President of the Province of Chieti
- In office 13 October 2014 – 24 December 2021
- Preceded by: Enrico Di Giuseppantonio
- Succeeded by: Francesco Menna

Mayor of Lanciano
- In office 31 May 2011 – 20 October 2021
- Preceded by: Filippo Paolini
- Succeeded by: Filippo Paolini

Personal details
- Born: 3 May 1950 (age 76) Pratola Peligna, Province of L'Aquila, Italy
- Party: Democratic Party

= Mario Pupillo =

Italian politician (born 1950)

Mario Pupillo (born 3 May 1950) is an Italian politician who served as president of the Province of Chieti from 2014 to 2021. He also served as mayor of Lanciano for two consecutive terms.

== Life and career ==
Pupillo was born in Pratola Peligna, in the province of L'Aquila, in 1950. He worked as a physician at the Renzetti Hospital in Lanciano, where he was responsible for the diabetes unit. In 2021, after his retirement, he volunteered during a mass COVID-19 screening campaign organized by the ASL 2 Lanciano-Vasto-Chieti.

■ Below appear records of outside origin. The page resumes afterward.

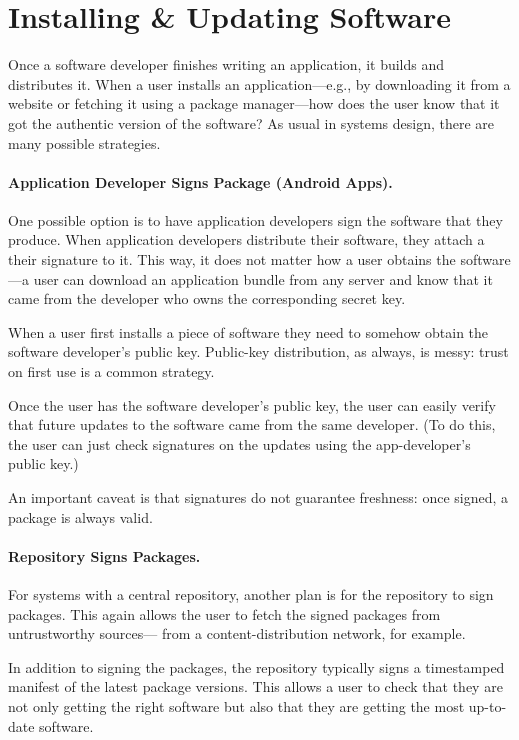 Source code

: \section{Installing \& Updating Software}

Once a software developer finishes writing 
an application, it builds and distributes it.
When a user installs an application---e.g., by
downloading it from a website or fetching it 
using a package manager---how does the user
know that it got the authentic version of the software?
As usual in systems design, there are many possible strategies.

\paragraph{Application Developer Signs Package (Android Apps).}
One possible option is to have application
developers sign the software that they produce.
When application developers distribute their software, 
they attach a their signature to it.
This way, it does not matter how
a user obtains the software---a user can
download an application bundle from any server and
know that it came from the developer who owns the
corresponding secret key.

When a user first installs a piece of software they
need to somehow obtain the software developer's public key.
Public-key distribution, as always, is messy: trust on 
first use is a common strategy.

Once the user has the software developer's public key,
the user can easily verify that future updates to the
software came from the same developer. (To do this,
the user can just check signatures on the updates
using the app-developer's public key.)

An important caveat is that signatures do not guarantee
freshness: once signed, a package is always valid.


\paragraph{Repository Signs Packages.}
For systems with a central repository, another
plan is for the repository to sign packages. This
again allows the user to fetch the signed packages
from untrustworthy sources---%
from a content-distribution network, for example.

In addition to signing the packages, the repository
typically signs a timestamped manifest of the latest package versions.
This allows a user to check that they are not only 
getting the right software but also that they are
getting the most up-to-date software.

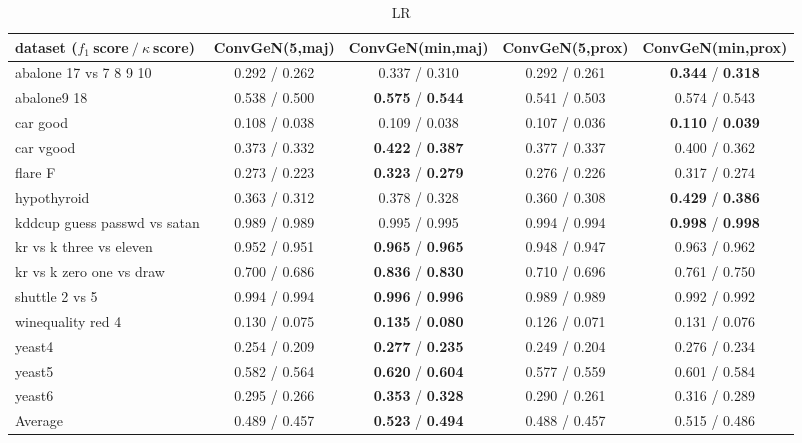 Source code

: 

\begin{table*}[ht]\scriptsize\caption{LR}\label{tab:results:LR:A}\centering\tabularnewline
\begin{tabular}{l|@{\hskip3pt}c@{\hskip3pt}|@{\hskip3pt}c@{\hskip3pt}|@{\hskip3pt}c@{\hskip3pt}|@{\hskip3pt}c@{\hskip3pt}}\hline
\textbf{dataset ($f_1~$score$~/~\kappa~$score)} & \textbf{ConvGeN(5,maj)} & \textbf{ConvGeN(min,maj)} & \textbf{ConvGeN(5,prox)} & \textbf{ConvGeN(min,prox)}
\tabularnewline
\hline
abalone 17 vs 7 8 9 10 &  0.292  /  0.262  &  0.337  /  0.310  &  0.292  /  0.261  &  \textbf{0.344}  /  \textbf{0.318} 
\tabularnewline
abalone9 18 &  0.538  /  0.500  &  \textbf{0.575}  /  \textbf{0.544}  &  0.541  /  0.503  &  0.574  /  0.543 
\tabularnewline
car good &  0.108  /  0.038  &  0.109  /  0.038  &  0.107  /  0.036  &  \textbf{0.110}  /  \textbf{0.039} 
\tabularnewline
car vgood &  0.373  /  0.332  &  \textbf{0.422}  /  \textbf{0.387}  &  0.377  /  0.337  &  0.400  /  0.362 
\tabularnewline
flare F &  0.273  /  0.223  &  \textbf{0.323}  /  \textbf{0.279}  &  0.276  /  0.226  &  0.317  /  0.274 
\tabularnewline
hypothyroid &  0.363  /  0.312  &  0.378  /  0.328  &  0.360  /  0.308  &  \textbf{0.429}  /  \textbf{0.386} 
\tabularnewline
kddcup guess passwd vs satan &  0.989  /  0.989  &  0.995  /  0.995  &  0.994  /  0.994  &  \textbf{0.998}  /  \textbf{0.998} 
\tabularnewline
kr vs k three vs eleven &  0.952  /  0.951  &  \textbf{0.965}  /  \textbf{0.965}  &  0.948  /  0.947  &  0.963  /  0.962 
\tabularnewline
kr vs k zero one vs draw &  0.700  /  0.686  &  \textbf{0.836}  /  \textbf{0.830}  &  0.710  /  0.696  &  0.761  /  0.750 
\tabularnewline
shuttle 2 vs 5 &  0.994  /  0.994  &  \textbf{0.996}  /  \textbf{0.996}  &  0.989  /  0.989  &  0.992  /  0.992 
\tabularnewline
winequality red 4 &  0.130  /  0.075  &  \textbf{0.135}  /  \textbf{0.080}  &  0.126  /  0.071  &  0.131  /  0.076 
\tabularnewline
yeast4 &  0.254  /  0.209  &  \textbf{0.277}  /  \textbf{0.235}  &  0.249  /  0.204  &  0.276  /  0.234 
\tabularnewline
yeast5 &  0.582  /  0.564  &  \textbf{0.620}  /  \textbf{0.604}  &  0.577  /  0.559  &  0.601  /  0.584 
\tabularnewline
yeast6 &  0.295  /  0.266  &  \textbf{0.353}  /  \textbf{0.328}  &  0.290  /  0.261  &  0.316  /  0.289 
\tabularnewline
\hline Average &  0.489  /  0.457  &  \textbf{0.523}  /  \textbf{0.494}  &  0.488  /  0.457  &  0.515  /  0.486 
\tabularnewline
\hline\end{tabular}\end{table*}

Pupillo was elected mayor of Lanciano in the 2011 local elections, standing as the candidate of the Democratic Party and a centre-left coalition. He won the runoff against centre-right candidate Ermando Bozza with 58.20% of the vote, becoming the first centre-left mayor of Lanciano. He was re-elected in 2016 with 54.75% of the vote.

In October 2014, Pupillo was elected president of the Province of Chieti under the electoral system introduced by the Delrio Law. Pupillo, the centre-left candidate, received 48,343 weighted votes (58.35%), compared with 34,350 (41.65%) for his opponent Nicola Scaricaciottoli. In 2018, he was re-elected president of the province, defeating Umberto Di Primio, the mayor of Chieti.

In the 2024 Abruzzo regional election, Pupillo ran for the Regional Council of Abruzzo supporting presidential candidate Luciano D'Amico. He received 1,247 preference votes in the Chieti constituency, placing sixth among the list's candidates, and was not elected.